El otro día mi camarada y, sin embargo amigo (y paisano de Granada, conllevando pues esa morriña permanente coloreada de exilio cuando se vive lejos de la Fuente del Avellano), Horacio Lara, me hablaba de las investigaciones del profesor Toudela-Fournet sobre los significados de “exilio”, o soledad basada en el desplazamiento geográfico, e “insilio”, que no incluye el desplazamiento, y se parece de alguna manera al llamado exilio interior, que bien puede ser, a veces, una soledad en el seno de la muchedumbre. Una dicotomía, exilio/insilio, que el profesor analiza desde la antigüedad romana y desde la óptica de un presente posmoderno que todo lo reduce a una representación de ese mercado infinito que nos convierte en clientes, en exciudadanos.
El tema es de gran enjundia, a mi juicio, y se relaciona con la norma o normalidad imperantes, o como dirían Engels y Marx (La ideología alemana), con esa ideología dominante que es siempre la ideología de la clase dominante y marca cotidianamente las distancias con respecto al manicomio o al exilio.
Igual en el terreno de la literatura, esa forma artística de lucha ideológica (de lucha por crear un nuevo inconsciente ideológico o reforzar el dominante). En la posmodernidad, o sea, en el espacio del capitalismo tardío, que tanto ha logrado matizar las cosas (no debemos dudar de su inteligencia), la norma, hasta el momento, tenía una base económica (de mercado: una obra es buena si se vende) o estética, basada en el sentido común dominante, de base realista.

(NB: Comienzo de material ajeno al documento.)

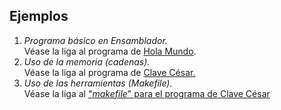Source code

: ## Ejemplos

1.  _Programa básico en Ensamblador._  
    Véase la liga al programa de [Hola Mundo](../programa/hello.asm).
2.  _Uso de la memoria (cadenas)._  
    Véase la liga al programa de [Clave César.](../programa/cesar.asm)
3.  _Uso de las herramientas (Makefile)._  
    Véase la liga al ["_makefile_" para el programa de Clave César](../programa/cesar.mak)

El capitalismo de excepción, en este momento de reordenación, ya se ha visto que es capaz de llegar a sustituir los matices por una censura administrativa directa, a través de las prohibiciones, desde Woolf hasta Conejero, y que ya, alabado sea el señor, ha generado la creación urgente de una plataforma de lucha contra la censura en ciernes.
La libertad es hoy la libertad de mercado, y quien no esté en el mercado, quien no venda, no es normal, está fuera, y fuera hace mucho frío y se corre mucho más peligro
Lo que quiere decir que estamos pisando una nueva realidad incipiente que intenta acotar libertades no solo ya desde el punto de vista del mercado, sino también desde el punto de vista de la cultura de la cancelación social, de corte administrativo, con tintes de ética puritana, como igualmente se ha podido ver en el caso del pecho descubierto de Amaral, que en realidad, aunque muchos ilustrados de la izquierda no lo han entendido, luchaba contra la subida al escenario de un policía con todos sus correajes, para abortar en marcha un espectáculo donde la protagonista, imbuida por no se sabe qué brujería, enseñaba, tal como hacemos impunemente los hombres, sus pechos.
El “insilio” no es ya un sitio, un desplazamiento geográfico, una “Siberia” (rusa o referida a la comarca increíble del nordeste de Badajoz), y ni siquiera exige la comprobación empírica de soledad, de no estar con otros/as. El “insilio” es la norma actuante, a través de las miriadas de agentes ideológicos de la normalidad que, como en el caso de Gulliver, te atan con unas lianas finísimas que ni se ven, pero que te impiden seguir existiendo en plenitud, en esa plenitud que antes llamábamos libertad, ocupada ahora por el sintagma “libertad de mercado”. Es decir, la libertad es hoy la libertad de mercado, y quien no esté en el mercado, quien no venda, no es normal, está fuera, y fuera, cono se sabe, hace mucho frío. Y fuera, a partir de ahora, se corre mucho más peligro.
También se le puede llamar a este efecto “Siberia” problemas de salud mental, problemas de adaptación. Es algo más venial, pero volvemos a lo mismo. ¿Con respeto a qué norma se adapta? ¿En función de qué intereses? ¿Persiguiendo qué tipo de estabilidad?
Y vuelve la burra/o al trigo. Quizás por eso una parte no poco importante del pensamiento posmoderno se ha referido a la nostalgia irresistible de la izquierda, a su propensión a regodearse en la derrota, en salirse constantemente de la realidad. Y lo que nos dicen en consecuencia, al menos los más explícitos: lo que se trata de conseguir es esa alegría de la aceptación del sistema, la alegría de integrarse en la normalidad desde esa libertad sin fronteras ni peajes de no tener ningún proyecto (salvo el que marque el sistema).
En resumen: cualquier lucha política que no tenga un proyecto cultural, ideológico, de fondo, se convierte de hecho en una subasta permanente; cualquier cohesión que no se base en una alternativa ideológica, en la construcción de un imaginario, no deja de ser en definitiva el proyecto organizador del sistema que, en esencia, hasta el momento, te organiza desorganizándote. Firmado: el aguafiestas de turno.